Dari ketentuan di atas, bisa dipahami tugas pokok Polri itu melakukan penegakan hukum adalah upaya untuk tegaknya atau berfungsinya norma-norma hukum secara nyata sebagai pedoman perilaku dalam kehidupan bermasyarakat dan bernegara. Polisi sebagai penegak hukum merupakan penyidik dan penyelidik dalam hukum acara pidana.
Dari penjelasan ini, Polri sebagai penegak hukum hanya melaksanakan norma hukum. Sehingga, karena SE bukanlah norma hukum, melainkan peraturan kebijakan, maka Polri tidak berwenang untuk menertibkan pelaksanaan SE Menag 5/2022.
Bisakah Menuntut Pidana bagi Pelanggar SE?
Sebagaimana telah diterangkan sebelumnya, SE bukanlah peraturan perundang-undangan karena tidak memenuhi unsur-unsur sebagai norma hukum. Dengan demikian, SE bukan norma hukum pidana.
Padahal, dalam hukum pidana berlaku asas legalitas yang diatur dalam Pasal 1 ayat (1) KUHP yang berbunyi:
Suatu perbuatan tidak dapat dipidana, kecuali berdasarkan kekuatan ketentuan perundang-undangan pidana yang telah ada.

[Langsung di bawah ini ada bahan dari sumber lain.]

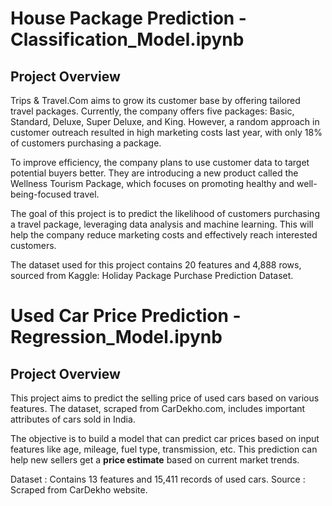 # House Package Prediction - Classification_Model.ipynb
## Project Overview
Trips & Travel.Com aims to grow its customer base by offering tailored travel packages. Currently, the company offers five packages: Basic, Standard, Deluxe, Super Deluxe, and King. However, a random approach in customer outreach resulted in high marketing costs last year, with only 18% of customers purchasing a package.

To improve efficiency, the company plans to use customer data to target potential buyers better. They are introducing a new product called the Wellness Tourism Package, which focuses on promoting healthy and well-being-focused travel.

The goal of this project is to predict the likelihood of customers purchasing a travel package, leveraging data analysis and machine learning. This will help the company reduce marketing costs and effectively reach interested customers.

The dataset used for this project contains 20 features and 4,888 rows, sourced from Kaggle: Holiday Package Purchase Prediction Dataset.

# Used Car Price Prediction - Regression_Model.ipynb
## Project Overview

This project aims to predict the selling price of used cars based on various features. The dataset, scraped from CarDekho.com, includes important attributes of cars sold in India.

The objective is to build a model that can predict car prices based on input features like age, mileage, fuel type, transmission, etc. This prediction can help new sellers get a **price estimate** based on current market trends.

Dataset : Contains 13 features and 15,411 records of used cars.
Source :  Scraped from CarDekho website.
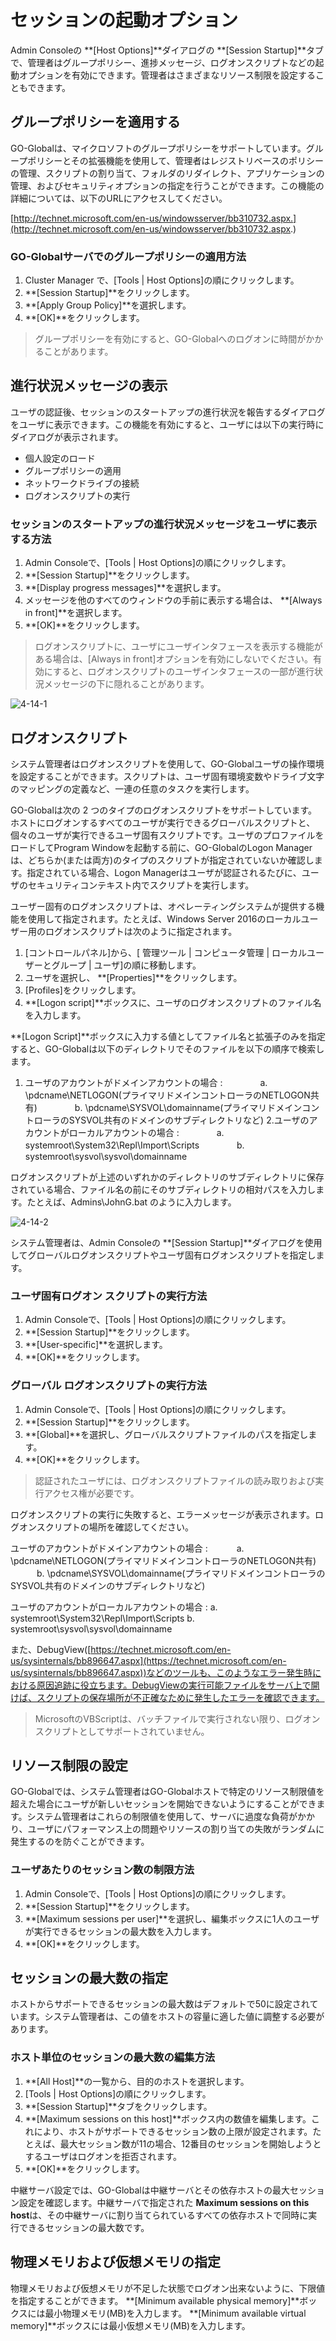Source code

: # セッションの起動オプション

Admin Consoleの **[Host Options]**ダイアログの **[Session Startup]**タブで、管理者はグループポリシー、進捗メッセージ、ログオンスクリプトなどの起動オプションを有効にできます。管理者はさまざまなリソース制限を設定することもできます。

## グループポリシーを適用する

GO-Globalは、マイクロソフトのグループポリシーをサポートしています。グループポリシーとその拡張機能を使用して、管理者はレジストリベースのポリシーの管理、スクリプトの割り当て、フォルダのリダイレクト、アプリケーションの管理、およびセキュリティオプションの指定を行うことができます。この機能の詳細については、以下のURLにアクセスしてください。

[http://technet.microsoft.com/en-us/windowsserver/bb310732.aspx.](http://technet.microsoft.com/en-us/windowsserver/bb310732.aspx.)

### GO-Globalサーバでのグループポリシーの適用方法

1. Cluster Manager で、[Tools | Host Options]の順にクリックします。
2. **[Session Startup]**をクリックします。
3. **[Apply Group Policy]**を選択します。
4. **[OK]**をクリックします。

>グループポリシーを有効にすると、GO-Globalへのログオンに時間がかかることがあります。

## 進行状況メッセージの表示

ユーザの認証後、セッションのスタートアップの進行状況を報告するダイアログをユーザに表示できます。この機能を有効にすると、ユーザには以下の実行時にダイアログが表示されます。

* 個人設定のロード
* グループポリシーの適用
* ネットワークドライブの接続
* ログオンスクリプトの実行

### セッションのスタートアップの進行状況メッセージをユーザに表示する方法

1. Admin Consoleで、[Tools | Host Options]の順にクリックします。
2. **[Session Startup]**をクリックします。
3. **[Display progress messages]**を選択します。
4. メッセージを他のすべてのウィンドウの手前に表示する場合は、 **[Always in front]**を選択します。
5. **[OK]**をクリックします。

>ログオンスクリプトに、ユーザにユーザインタフェースを表示する機能がある場合は、[Always in front]オプションを有効にしないでください。有効にすると、ログオンスクリプトのユーザインタフェースの一部が進行状況メッセージの下に隠れることがあります。

![4-14-1](/img/4-14-1.png) 

## ログオンスクリプト

システム管理者はログオンスクリプトを使用して、GO-Globalユーザの操作環境を設定することができます。スクリプトは、ユーザ固有環境変数やドライブ文字のマッピングの定義など、一連の任意のタスクを実行します。

GO-Globalは次の 2 つのタイプのログオンスクリプトをサポートしています。ホストにログオンするすべてのユーザが実行できるグローバルスクリプトと、個々のユーザが実行できるユーザ固有スクリプトです。ユーザのプロファイルをロードしてProgram Windowを起動する前に、GO-GlobalのLogon Manager は、どちらか(または両方)のタイプのスクリプトが指定されていないか確認します。指定されている場合、Logon Managerはユーザが認証されるたびに、ユーザのセキュリティコンテキスト内でスクリプトを実行します。

ユーザー固有のログオンスクリプトは、オペレーティングシステムが提供する機能を使用して指定されます。たとえば、Windows Server 2016のローカルユーザー用のログオンスクリプトは次のように指定されます。

1. [コントロールパネル]から、[ 管理ツール | コンピュータ管理 | ローカルユーザーとグループ | ユーザ]の順に移動します。
2. ユーザを選択し、 **[Properties]**をクリックします。
3. [Profiles]をクリックします。
4. **[Logon script]**ボックスに、ユーザのログオンスクリプトのファイル名を入力します。

**[Logon Script]**ボックスに入力する値としてファイル名と拡張子のみを指定すると、GO-Globalは以下のディレクトリでそのファイルを以下の順序で検索します。

1. ユーザのアカウントがドメインアカウントの場合 :
　　　　a. \\pdcname\NETLOGON(プライマリドメインコントローラのNETLOGON共有)
　　　　b. \\pdcname\SYSVOL\domainname(プライマリドメインコントローラのSYSVOL共有のドメインのサブディレクトリなど)
2.ユーザのアカウントがローカルアカウントの場合 :
　　　　a. systemroot\System32\Repl\Import\Scripts
　　　　b. systemroot\sysvol\sysvol\domainname

ログオンスクリプトが上述のいずれかのディレクトリのサブディレクトリに保存されている場合、ファイル名の前にそのサブディレクトリの相対パスを入力します。たとえば、Admins\JohnG.bat のように入力します。

![4-14-2](/img/4-14-2.png) 

システム管理者は、Admin Consoleの **[Session Startup]**ダイアログを使用してグローバルログオンスクリプトやユーザ固有ログオンスクリプトを指定します。

### ユーザ固有ログオン スクリプトの実行方法

1. Admin Consoleで、[Tools | Host Options]の順にクリックします。
2. **[Session Startup]**をクリックします。
3. **[User-specific]**を選択します。
4. **[OK]**をクリックします。

### グローバル ログオンスクリプトの実行方法

1. Admin Consoleで、[Tools | Host Options]の順にクリックします。
2. **[Session Startup]**をクリックします。
3. **[Global]**を選択し、グローバルスクリプトファイルのパスを指定します。
4. **[OK]**をクリックします。

>認証されたユーザには、ログオンスクリプトファイルの読み取りおよび実行アクセス権が必要です。

ログオンスクリプトの実行に失敗すると、エラーメッセージが表示されます。ログオンスクリプトの場所を確認してください。

ユーザのアカウントがドメインアカウントの場合 :
　　　a. \\pdcname\NETLOGON(プライマリドメインコントローラのNETLOGON共有)
　　　b. \\pdcname\SYSVOL\domainname(プライマリドメインコントローラのSYSVOL共有のドメインのサブディレクトリなど)

ユーザのアカウントがローカルアカウントの場合 :
      a. systemroot\System32\Repl\Import\Scripts
      b. systemroot\sysvol\sysvol\domainname

また、DebugView([https://technet.microsoft.com/en-us/sysinternals/bb896647.aspx](https://technet.microsoft.com/en-us/sysinternals/bb896647.aspx))などのツールも、このようなエラー発生時における原因追跡に役立ちます。DebugViewの実行可能ファイルをサーバ上で開けば、スクリプトの保存場所が不正確なために発生したエラーを確認できます。

>MicrosoftのVBScriptは、バッチファイルで実行されない限り、ログオンスクリプトとしてサポートされていません。

## リソース制限の設定

GO-Globalでは、システム管理者はGO-Globalホストで特定のリソース制限値を超えた場合にユーザが新しいセッションを開始できないようにすることができます。システム管理者はこれらの制限値を使用して、サーバに過度な負荷がかかり、ユーザにパフォーマンス上の問題やリソースの割り当ての失敗がランダムに発生するのを防ぐことができます。

### ユーザあたりのセッション数の制限方法

1. Admin Consoleで、[Tools | Host Options]の順にクリックします。
2. **[Session Startup]**をクリックします。
3. **[Maximum sessions per user]**を選択し、編集ボックスに1人のユーザが実行できるセッションの最大数を入力します。
4. **[OK]**をクリックします。

## セッションの最大数の指定

ホストからサポートできるセッションの最大数はデフォルトで50に設定されています。システム管理者は、この値をホストの容量に適した値に調整する必要があります。

### ホスト単位のセッションの最大数の編集方法

1. **[All Host]**の一覧から、目的のホストを選択します。
2. [Tools | Host Options]の順にクリックします。
3. **[Session Startup]**タブをクリックします。
4. **[Maximum sessions on this host]**ボックス内の数値を編集します。これにより、ホストがサポートできるセッション数の上限が設定されます。たとえば、最大セッション数が11の場合、12番目のセッションを開始しようとするユーザはログオンを拒否されます。
5. **[OK]**をクリックします。

中継サーバ設定では、GO-Globalは中継サーバとその依存ホストの最大セッション設定を確認します。中継サーバで指定された **Maximum sessions on this host**は、その中継サーバに割り当てられているすべての依存ホストで同時に実行できるセッションの最大数です。

## 物理メモリおよび仮想メモリの指定

物理メモリおよび仮想メモリが不足した状態でログオン出来ないように、下限値を指定することができます。 **[Minimum available physical memory]**ボックスには最小物理メモリ(MB)を入力します。 **[Minimum available virtual memory]**ボックスには最小仮想メモリ(MB)を入力します。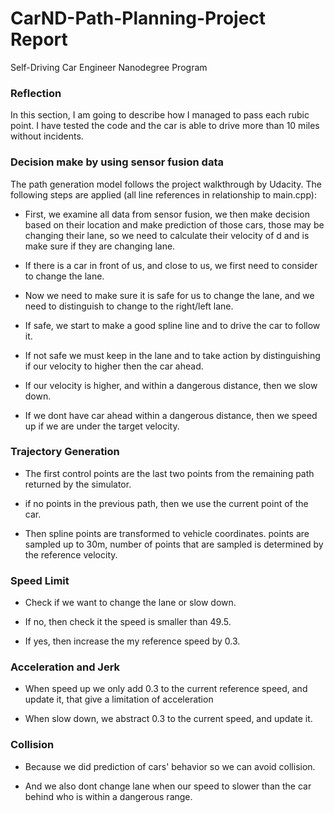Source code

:# CarND-Path-Planning-Project Report
Self-Driving Car Engineer Nanodegree Program

### Reflection
In this section, I am going to describe how I managed to pass each rubic point. I have tested the code and the car is able to drive more than 10 miles without incidents. 

### Decision make by using sensor fusion data
The path generation model follows the project walkthrough by Udacity. The following steps are applied (all line references in relationship to main.cpp):

* First, we examine all data from sensor fusion, we then make decision based on their location and make prediction of those cars, those may be changing their lane, so we need to calculate their velocity of d and is make sure if they are changing lane. 

* If there is a car in front of us, and close to us, we first need to consider to change the lane. 

* Now we need to make sure it is safe for us to change the lane, and we need to distinguish to change to the right/left lane.   

* If safe, we start to make a good spline line and to drive the car to follow it. 

* If not safe we must keep in the lane and to take action by distinguishing if our velocity to higher then the car ahead. 

* If our velocity is higher, and within a dangerous distance, then we slow down. 

* If we dont have car ahead within a dangerous distance, then we speed up if we are under the target velocity. 


### Trajectory Generation

* The first control points are the last two points from the remaining path returned by the simulator. 

* if no points in the previous path, then we use the current point of the car. 

* Then spline points are transformed to vehicle coordinates. points are sampled up to 30m, number of points that are sampled is determined by the reference velocity.


### Speed Limit

* Check if we want to change the lane or slow down. 

* If no, then check it the speed is smaller than 49.5. 

* If yes, then increase the my reference speed by 0.3. 


### Acceleration and Jerk

* When speed up we only add 0.3 to the current reference speed, and update it, that give a limitation of acceleration

* When slow down, we abstract 0.3 to the current speed, and update it. 

### Collision

* Because we did prediction of cars' behavior so we can avoid collision. 

* And we also dont change lane when our speed to slower than the car behind who is within a dangerous range. 





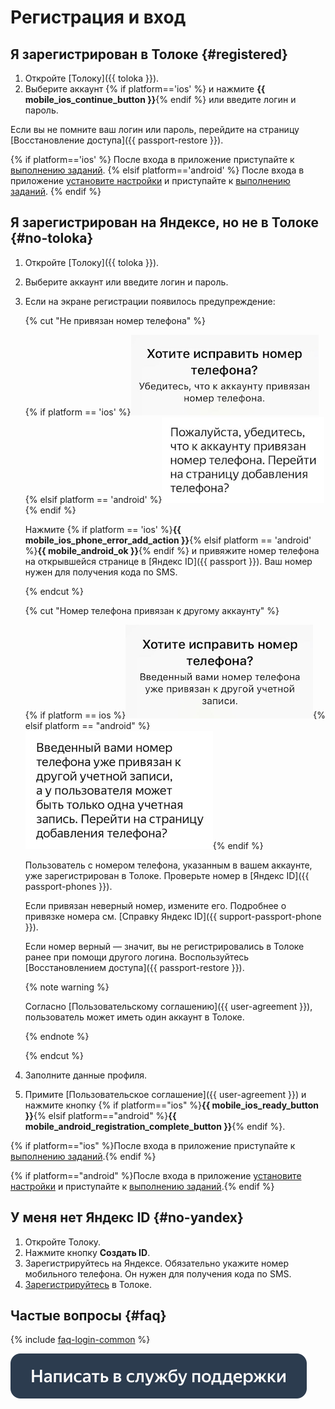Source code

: # Регистрация и вход

## Я зарегистрирован в Толоке {#registered}

1. Откройте [Толоку]({{ toloka }}).
1. Выберите аккаунт {% if platform=='ios' %} и нажмите **{{ mobile_ios_continue_button }}**{% endif %} или введите логин и пароль.

Если вы не помните ваш логин или пароль, перейдите на страницу [Восстановление доступа]({{ passport-restore }}).

{% if platform=='ios' %}
После входа в приложение приступайте к [выполнению заданий](tasks.md).
{% elsif platform=='android' %}
После входа в приложение [установите настройки](settings.md) и приступайте к [выполнению заданий](tasks.md).
{% endif %}

## Я зарегистрирован на Яндексе, но не в Толоке {#no-toloka}

1. Откройте [Толоку]({{ toloka }}).
1. Выберите аккаунт или введите логин и пароль.
1. Если на экране регистрации появилось предупреждение:

    {% cut "Не привязан номер телефона" %}

	{% if platform == 'ios' %}![](assets/mail_warning_ios.png){% elsif platform == 'android' %}![](assets/mail_warning_android.png){% endif %}

    Нажмите {% if platform == 'ios' %}**{{ mobile_ios_phone_error_add_action }}**{% elsif platform == 'android' %}**{{ mobile_android_ok }}**{% endif %} и привяжите номер телефона на открывшейся странице в [Яндекс ID]({{ passport }}). Ваш номер нужен для получения кода по SMS.

	{% endcut %}

	{% cut "Номер телефона привязан к другому аккаунту" %}

	{% if platform == ios %}![](assets/phone_warning_ios.png){% elsif platform == "android" %}![](assets/phone_warning_android.png){% endif %}

    Пользователь с номером телефона, указанным в вашем аккаунте, уже зарегистрирован в Толоке. Проверьте номер в [Яндекс ID]({{ passport-phones }}).

    Если привязан неверный номер, измените его. Подробнее о привязке номера см. [Справку Яндекс ID]({{ support-passport-phone }}).

    Если номер верный — значит, вы не регистрировались в Толоке ранее при помощи другого логина. Воспользуйтесь [Восстановлением доступа]({{ passport-restore }}).

    {% note warning %}

    Согласно [Пользовательскому соглашению]({{ user-agreement }}), пользователь может иметь один аккаунт в Толоке.

    {% endnote %}

	{% endcut %}

1. Заполните данные профиля.

1. Примите [Пользовательское соглашение]({{ user-agreement }}) и нажмите кнопку {% if platform=="ios" %}**{{ mobile_ios_ready_button }}**{% elsif platform=="android" %}**{{ mobile_android_registration_complete_button }}**{% endif %}.

{% if platform=="ios" %}После входа в приложение приступайте к [выполнению заданий](tasks.md).{% endif %}

{% if platform=="android" %}После входа в приложение [установите настройки](settings.md) и приступайте к [выполнению заданий](tasks.md).{% endif %}

## У меня нет Яндекс ID {#no-yandex}

1. Откройте Толоку.
1. Нажмите кнопку **Создать ID**.
1. Зарегистрируйтесь на Яндексе. Обязательно укажите номер мобильного телефона. Он нужен для получения кода по SMS.
1. [Зарегистрируйтесь](#no-toloka) в Толоке.


## Частые вопросы {#faq}

{% include [faq-login-common](_includes/register/id-faq/login-common.md) %}

[![](assets/buttons/contact-support.svg)](troubleshooting/troubleshooting.md#registration)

Asas legalitas adalah asas yang menentukan bahwa tidak ada perbuatan yang dilarang dan diancam dengan pidana, jika sebelumnya perbuatan tersebut belum diatur terlebih dahulu dalam undang-undang. Asas ini tidak boleh berlaku surut, artinya tidak boleh mempidanakan seseorang, apabila perbuatannya belum ada aturannya.
Asas legalitas dalam hukum pidana itu sangat penting, digunakan untuk mengetahui apakah suatu peraturan hukum dapat diberlakukan terhadap tindak pidana yang terjadi atau tidak.
Oleh karena itu, apabila terjadi tindak pidana, akan dilihat adakah ketentuan hukum yang mengaturnya dan juga bisakah diberlakukan terhadap tindak pidana itu.
Setidaknya, ada 3 unsur dalam pengertian asas legalitas, yaitu:
Tidak ada perbuatan yang dilarang dan diancam dengan pidana apabila perbuatan itu belum diatur sama sekali dalam suatu aturan;
Dalam menentukan adanya suatu perbuatan pidana, tidak boleh menggunakan suatu analogi;
Aturan-aturan hukum pidana tidak boleh berlaku surut.
Jadi, kami tegaskan kembali pelaksanaan penegakan SE bukan menjadi wewenang Polri dan terhadap pelanggar SE tidak dapat dituntut secara hukum.